The Experience of Grief

The opening scene of Pieces of a Woman (2020; Netflix) is like the Free Solo of recent dramas. After it was over and the title card finally came up, I had to unclench my fists and loosen my neck. Without knowing anything about the characters, we are drawn into something universal as Martha (Vanessa Kirby, who has already won awards, and should get more, for her performance) goes into labor, while the seemingly doting Sean (Shia LeBeouf) and the midwife (Molly Parker) do their best to make her comfortable.
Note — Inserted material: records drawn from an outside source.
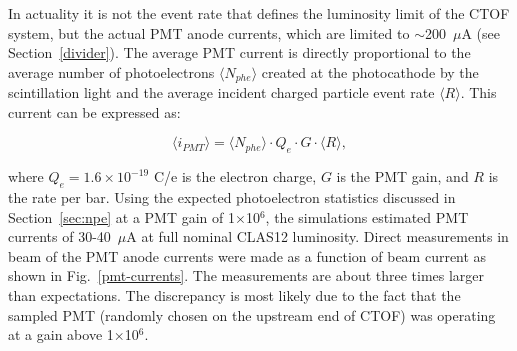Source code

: \documentclass{elsart}
\begin{document}
In actuality it is not the event rate that defines the luminosity limit of the CTOF system, but the actual
PMT anode currents, which are limited to $\sim$200~$\mu$A (see Section~\ref{divider}). The average
PMT current is directly proportional to the average number of photoelectrons $\langle N_{phe} \rangle$
created at the photocathode by the scintillation light and the average incident charged particle event rate
$\langle R \rangle$. This current can be expressed as:

\begin{equation}
\langle i_{PMT} \rangle = \langle N_{phe} \rangle \cdot Q_e \cdot G \cdot \langle R \rangle,
\end{equation}

\noindent
where $Q_e = 1.6 \times 10^{-19}$ C/e is the electron charge, $G$ is the PMT gain, and $R$ is the rate
per bar. Using the expected photoelectron statistics discussed in Section~\ref{sec:npe} at a PMT gain
of 1$\times$10$^6$, the simulations estimated PMT currents of 30-40~$\mu$A at full nominal CLAS12
luminosity. Direct measurements in beam of the PMT anode currents were made as a function of beam
current as shown in Fig.~\ref{pmt-currents}. The measurements are about three times larger than
expectations. The discrepancy is most likely due to the fact that the sampled PMT (randomly chosen on
the upstream end of CTOF) was operating at a gain above 1$\times$10$^6$.
\end{document}
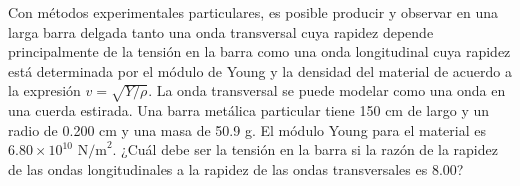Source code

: \item Con métodos experimentales particulares, es posible producir y observar en una larga barra delgada tanto una onda transversal cuya rapidez depende principalmente de la tensión en la barra como una onda longitudinal cuya rapidez está determinada por el módulo de Young y la densidad del material de acuerdo a la expresión $v = \sqrt{Y/\rho}$. La onda transversal se puede modelar como una onda en una cuerda estirada. Una barra metálica particular tiene 150 cm de largo y un radio de 0.200 cm y una masa de 50.9 g. El módulo Young para el material es $6.80 \times 10^{10}\text{ N/m}^2$. ¿Cuál debe ser la tensión en la barra si la razón de la rapidez de las ondas longitudinales a la rapidez de las ondas transversales es 8.00?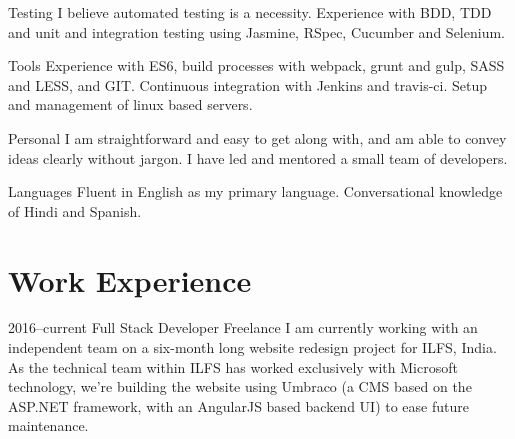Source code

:\documentclass[10pt,a4paper,sans]{moderncv}        %
\begin{document}
\vspace{6pt}

\cvline
{\textcolor{light}{Testing}}
{I believe automated testing is a necessity. Experience with BDD, TDD and unit and integration testing using Jasmine, RSpec, Cucumber and Selenium. }

\vspace{6pt}

\cvline
{\textcolor{light}{Tools}}
{Experience with ES6, build processes with webpack, grunt and gulp, SASS and LESS, and GIT. Continuous integration with Jenkins and travis-ci. Setup and management of linux based servers.}

\vspace{6pt}

\cvline
{\textcolor{light}{Personal}}
{I am straightforward and easy to get along with, and am able to convey ideas clearly without jargon. I have led and mentored a small team of developers.}

\vspace{6pt}

\cvline
{\textcolor{light}{Languages}}
{Fluent in English as my primary language. Conversational knowledge of Hindi and Spanish.}

\vspace{10pt}

\section{Work Experience}

\vspace{6pt}

\cventry
{\textcolor{light}{2016--current}}
{Full Stack Developer}
{}
{Freelance}{}
{I am currently working with an independent team on a six-month long website redesign project for ILFS, India. As the technical team within ILFS has worked exclusively with Microsoft technology, we're building the website using Umbraco (a CMS based on the ASP.NET framework, with an AngularJS based backend UI) to ease future maintenance.}

\vspace{8pt}
\end{document}
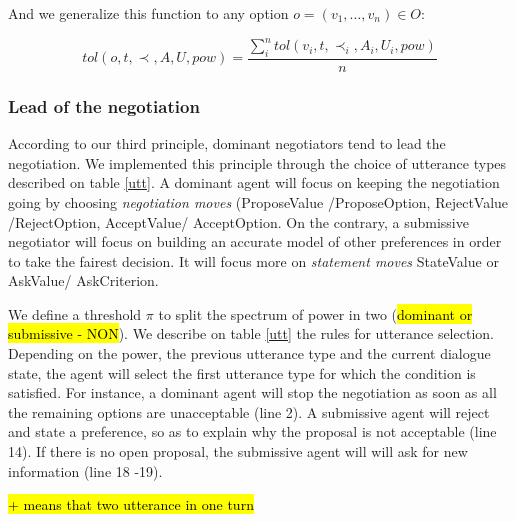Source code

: \documentclass{llncs}
\begin{document}
	And we generalize this function to any option $o=(v_1,\ldots,v_n) \in O$:
	
	\begin{equation}
	tol(o, t, \prec, A, U, pow) = \frac{ \sum_{i}^{n} tol(v_i, t, \prec_i, A_i, U_i, pow) } {n}
	\end{equation}
	
	
	\subsubsection{Lead of the negotiation}
	According to our third principle, dominant negotiators tend to lead the negotiation. We implemented this principle through the choice of utterance types described on table \ref{utt}. A dominant agent will focus on keeping the negotiation going by choosing \emph{negotiation moves} (ProposeValue /ProposeOption, RejectValue /RejectOption, AcceptValue/ AcceptOption. On the contrary, a submissive negotiator will focus on building an accurate model of other preferences in order to take the fairest decision. It will focus more on \emph{statement moves} StateValue or AskValue/ AskCriterion.
	
	We define a threshold $\pi$ to split the spectrum of power in two (\hl{dominant or submissive - NON}). We describe on table \ref{utt} the rules for utterance selection. Depending on the power, the previous utterance type and the current dialogue state, the agent will select the first utterance type for which the condition is satisfied. For instance, a dominant agent will stop the negotiation as soon as all the remaining options are unacceptable (line 2). A submissive agent will reject and state a preference, so as to explain why the proposal is not acceptable (line 14). If there is no open proposal, the submissive agent will will ask for new information (line 18 -19).
	
	\hl{+ means that two utterance in one turn}
\end{document}
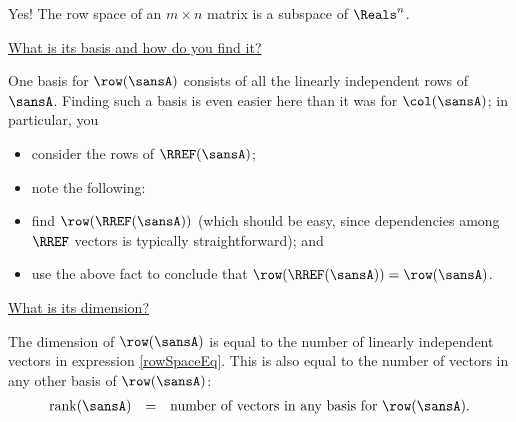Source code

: \documentclass[12 pt]{article}
\begin{document}
Yes! The row space of an $m\times n$ matrix is a subspace of $\Reals^n$. 

\vspace{6mm}

\noindent\ul{What is its basis and how do you find it?}

One basis for $\row(\sansA)$ consists of all the linearly independent rows of $\sansA$. Finding such a basis is even easier here than it was for $\col(\sansA)$; in particular, you 

\begin{itemize}
	\item consider the rows of $\RREF(\sansA)$; 
	
	\item note the following:
	
	
	\item find $\row(\RREF(\sansA))$ (which should be easy, since dependencies among $\RREF$ vectors is typically straightforward); and
	
	\item use the above fact to conclude that $\row(\RREF(\sansA))=\row(\sansA)$.
\end{itemize}

\vspace{6mm}

\noindent\ul{What is its dimension?}

The dimension of $\row(\sansA)$ is equal to the number of linearly independent vectors in expression \eqref{rowSpaceEq}. This is also equal to the number of vectors in any other basis of $\row(\sansA)$:
\[
\begin{array}{rcl}
\rank(\sansA) & = & \text{number of vectors in any basis for $\row(\sansA)$}.
\end{array}
\]

\end{document}
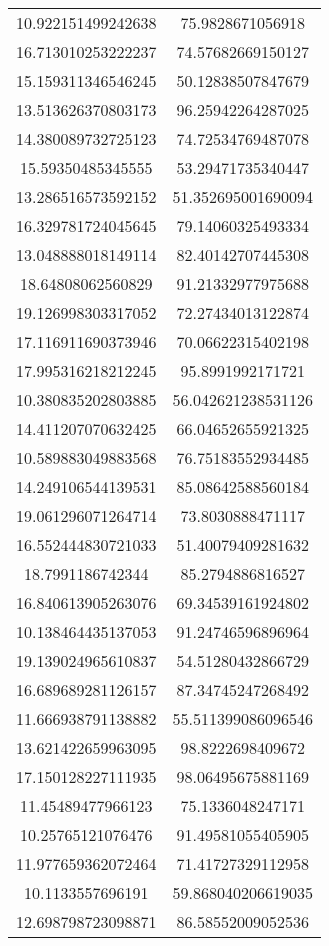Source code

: \begin{table}
\begin{tabular}{cc}
10.922151499242638 & 75.9828671056918 \\
16.713010253222237 & 74.57682669150127 \\
15.159311346546245 & 50.12838507847679 \\
13.513626370803173 & 96.25942264287025 \\
14.380089732725123 & 74.72534769487078 \\
15.59350485345555 & 53.29471735340447 \\
13.286516573592152 & 51.352695001690094 \\
16.329781724045645 & 79.14060325493334 \\
13.048888018149114 & 82.40142707445308 \\
18.64808062560829 & 91.21332977975688 \\
19.126998303317052 & 72.27434013122874 \\
17.116911690373946 & 70.06622315402198 \\
17.995316218212245 & 95.8991992171721 \\
10.380835202803885 & 56.042621238531126 \\
14.411207070632425 & 66.04652655921325 \\
10.589883049883568 & 76.75183552934485 \\
14.249106544139531 & 85.08642588560184 \\
19.061296071264714 & 73.8030888471117 \\
16.552444830721033 & 51.40079409281632 \\
18.7991186742344 & 85.2794886816527 \\
16.840613905263076 & 69.34539161924802 \\
10.138464435137053 & 91.24746596896964 \\
19.139024965610837 & 54.51280432866729 \\
16.689689281126157 & 87.34745247268492 \\
11.666938791138882 & 55.511399086096546 \\
13.621422659963095 & 98.8222698409672 \\
17.150128227111935 & 98.06495675881169 \\
11.45489477966123 & 75.1336048247171 \\
10.25765121076476 & 91.49581055405905 \\
11.977659362072464 & 71.41727329112958 \\
10.1133557696191 & 59.868040206619035 \\
12.698798723098871 & 86.58552009052536 \\

\end{tabular}
\end{table}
In comparison, the rest of the film is almost like a slow air leak of the pressure built up in that first scene, though it never quite fully lets up.

[SPOILERS]

Although I did not find the ending wholly satisfying, because I want to know how much time has passed, where Martha lives, and whether the little girl is hers, it is fitting that we are not left with sufficient answers for our questions. This is a movie about grief, about its unpredictable fluctuations, and how no one can make it follow a predesignated course or pattern.
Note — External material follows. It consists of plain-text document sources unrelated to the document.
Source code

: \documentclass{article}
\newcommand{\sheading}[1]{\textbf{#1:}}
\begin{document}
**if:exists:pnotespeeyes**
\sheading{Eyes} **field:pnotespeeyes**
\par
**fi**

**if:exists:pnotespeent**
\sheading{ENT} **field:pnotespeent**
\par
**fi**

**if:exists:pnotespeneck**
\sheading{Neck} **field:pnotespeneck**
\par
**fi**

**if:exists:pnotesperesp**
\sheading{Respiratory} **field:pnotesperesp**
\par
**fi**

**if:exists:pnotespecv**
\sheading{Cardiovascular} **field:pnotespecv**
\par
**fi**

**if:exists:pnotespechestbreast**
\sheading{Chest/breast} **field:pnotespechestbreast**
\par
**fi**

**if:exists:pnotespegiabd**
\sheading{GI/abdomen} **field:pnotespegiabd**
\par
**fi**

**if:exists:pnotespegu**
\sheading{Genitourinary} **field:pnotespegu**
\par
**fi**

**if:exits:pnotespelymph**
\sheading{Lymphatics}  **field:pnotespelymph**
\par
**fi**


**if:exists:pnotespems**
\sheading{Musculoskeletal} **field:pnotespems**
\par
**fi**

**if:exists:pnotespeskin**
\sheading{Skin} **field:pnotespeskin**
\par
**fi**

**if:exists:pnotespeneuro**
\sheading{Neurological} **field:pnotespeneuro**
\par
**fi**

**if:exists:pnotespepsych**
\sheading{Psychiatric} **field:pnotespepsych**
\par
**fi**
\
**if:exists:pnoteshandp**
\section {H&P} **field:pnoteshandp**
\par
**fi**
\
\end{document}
Rationally, we know that grief does not follow some prescribed set of steps or stages. But when someone we know is thrown into grief and its often-attendant depression, we want to do something, say something, fix it and help the person move forward. We know it when we ourselves are grieving, but somehow we forget it when others are in similar situations. Nearly everyone around Martha wants to help, but there is no one, at least at first, who is simply with her.

Pastors who counsel the grieving, while they may use the same Scriptures with which they’ve comforted others, often find themselves assuring people that they do not have to feel one way or another. They do not have to feel guilty about feeling one way rather than another. And the worst possible thing to do is to offer some easy platitude to try and avoid the responsibility of helping to bear someone else’s burden.
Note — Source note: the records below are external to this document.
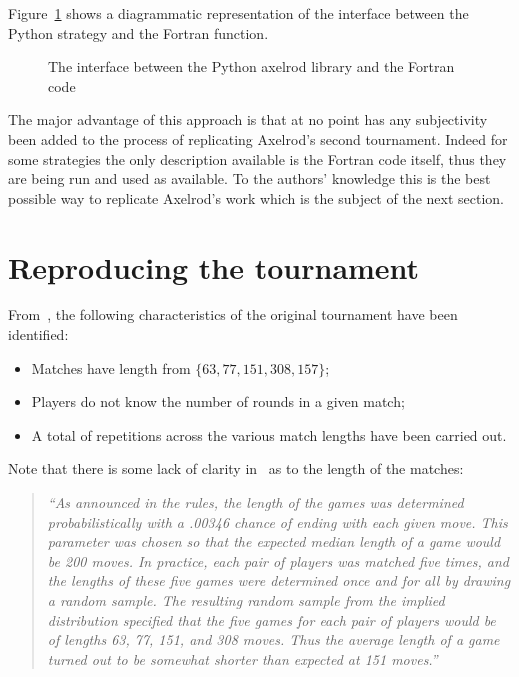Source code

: \documentclass{article}
\begin{document}
Figure~\ref{fig:strategy_diagram} shows a diagrammatic representation of the
interface between the Python strategy and the Fortran function.

\begin{figure}[!hbtp]
    \begin{center}
        \scalebox{.8}{
            
                     }
        \caption{The interface between the Python axelrod library and the
        Fortran code}
        \label{fig:strategy_diagram}
    \end{center}
\end{figure}

The major advantage of this approach is that at no point has any subjectivity
been added to the process of replicating Axelrod's second tournament. Indeed for
some strategies the only description available is the Fortran code itself, thus
they are being run and used as available. To the authors' knowledge this is the
best possible way to replicate Axelrod's work which is the subject of the next
section.

\section{Reproducing the tournament}\label{sec:reproducing}

From~\cite{Axelrod1980b}, the following characteristics of the original
tournament have been identified:

\begin{itemize}
    \item Matches have length from \(\{63, 77, 151, 308, 157\}\);
    \item Players do not know the number of rounds in a given match;
    \item A total of repetitions
        across the various match lengths have been carried out.
\end{itemize}

Note that there is some lack of clarity in~\cite{Axelrod1980b} as to the length
of the matches:

\begin{quote}
    \textit{``As announced in the rules, the length of the games was determined
        probabilistically with a .00346 chance of ending with each given move.
        This parameter was chosen so that the expected median length of a game
        would be 200 moves. In practice, each pair of players was matched five
        times, and the lengths of these five games were determined once and for
        all by drawing a random sample. The resulting random sample from the
        implied distribution specified that the five games for each pair of
        players would be of lengths 63, 77, 151, and 308 moves. Thus the average
    length of a game turned out to be somewhat shorter than expected at 151
moves.''}
\end{quote}
\end{document}
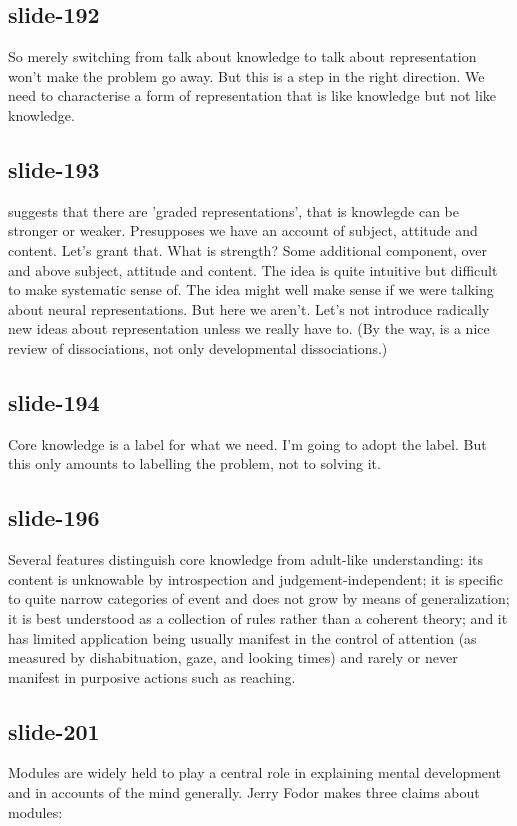 \documentclass[12pt,\papersize]{extarticle}
\begin{document}
 
\subsection{slide-192}
So merely switching from talk about knowledge to talk about representation won't make the problem go away.
But this is a step in the right direction.
We need to characterise a form of representation that is like knowledge but not like knowledge.
 
 
\subsection{slide-193}
\citet{Munakata:2001ch} suggests that there are 'graded representations', that is knowlegde can be stronger or weaker.
Presupposes we have an account of subject, attitude and content. Let's grant that.
What is strength? Some additional component, over and above subject, attitude and content.
The idea is quite intuitive but difficult to make systematic sense of.
The idea might well make sense if we were talking about neural representations.
But here we aren't. Let's not introduce radically new ideas about representation unless we really have to.
(By the way, \citet{Munakata:2001ch} is a nice review of dissociations, not only developmental dissociations.)
 
 
\subsection{slide-194}
Core knowledge is a label for what we need.
I'm going to adopt the label.
But this only amounts to labelling the problem, not to solving it.
 
 
\subsection{slide-196}
Several features distinguish core knowledge from adult-like understanding: its content is unknowable by introspection and judgement-independent; it is specific to quite narrow categories of event and does not grow by means of generalization; it is best understood as a collection of rules rather than a coherent theory; and it has limited application being usually manifest in the control of attention (as measured by dishabituation, gaze, and looking times) and rarely or never manifest in purposive actions such as reaching.
 
 
\subsection{slide-201}
Modules are widely held to play a central role in explaining mental development and in accounts of the mind generally.
Jerry Fodor makes three claims about modules:
 
\end{document}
When Martha’s mother Elizabeth (Ellen Burstyn) sets up a dinner in order to persuade Martha to go forward with a case against the midwife who delivered the baby, she tries to force Martha to deal with her grief by getting justice by means of the courts. But even while she’s trying to be helpful, she can’t keep from speaking inexplicable criticisms of Martha, such as the clothing she’s chosen to wear “for the occasion.” “What occasion?” Martha asks. And later Elizabeth bribes Sean to leave “and never come back.”

The same day, Martha’s brother-in-law Chris (Benny Safdie) tries to offer a word of comfort to Martha after accidentally speaking insensitively. He talks about how he’s playing in a church’s band (already a hint that things are going to go badly!), and he says he heard the pastor say something helpful. We expect it to be a profound religious truth, but what he says is “Time heals all wounds.” Which is not only insensitive and unhelpful in the moment, but it is also doubtful as a truism. Does time heal all wounds? Or does time simply dull the pain a bit, until it rushes back unbidden?

The movie is full of characters making the same sort of missteps, so that Martha finds herself increasingly isolated in her grief. No doubt Sean is full of his own grief and anger at what has happened, but he is much more childish and insensible to how Martha is trying to process the very thin line between birth and death. Further, the scene where Sean tries to force Martha to have sex is more than slightly nauseating, both on its own terms, as well as in the light of similar accusations against LeBeouf in real life. Sean’s inability to deal with his own grief, as well as Martha’s, sends him careening between addiction, stony silence, helplessness, and infidelity.

When Martin Scorsese, who executive produced, saw the film, he said, “This is not a movie, it’s an experience.” And that is the way it has to be, because to try and tell Martha’s story (or the story of any woman who has lost a child, or the story of any family dealing with grief) would cheapen it somehow. The difficulty Martha has in putting words to her inner suffering is the same difficulty that anyone would have in real life. And it ought to give us pause before we attempt to comfort someone—especially if we are claiming to offer the ultimate comfort from the Word of God, made tangible in the presence of Jesus. How can we offer cheap substitutes for long-suffering and the co-suffering with those who grieve?

Some may not be able to watch this film if their grief is too raw, but Pieces of a Woman is worth sitting with for a while. It is worth absorbing for a little while the pain without assuming we have answers, so that we do not become Job’s friends; so that we who have been comforted in our own afflictions might be able to comfort the afflicted with the same comfort with which God has comforted us.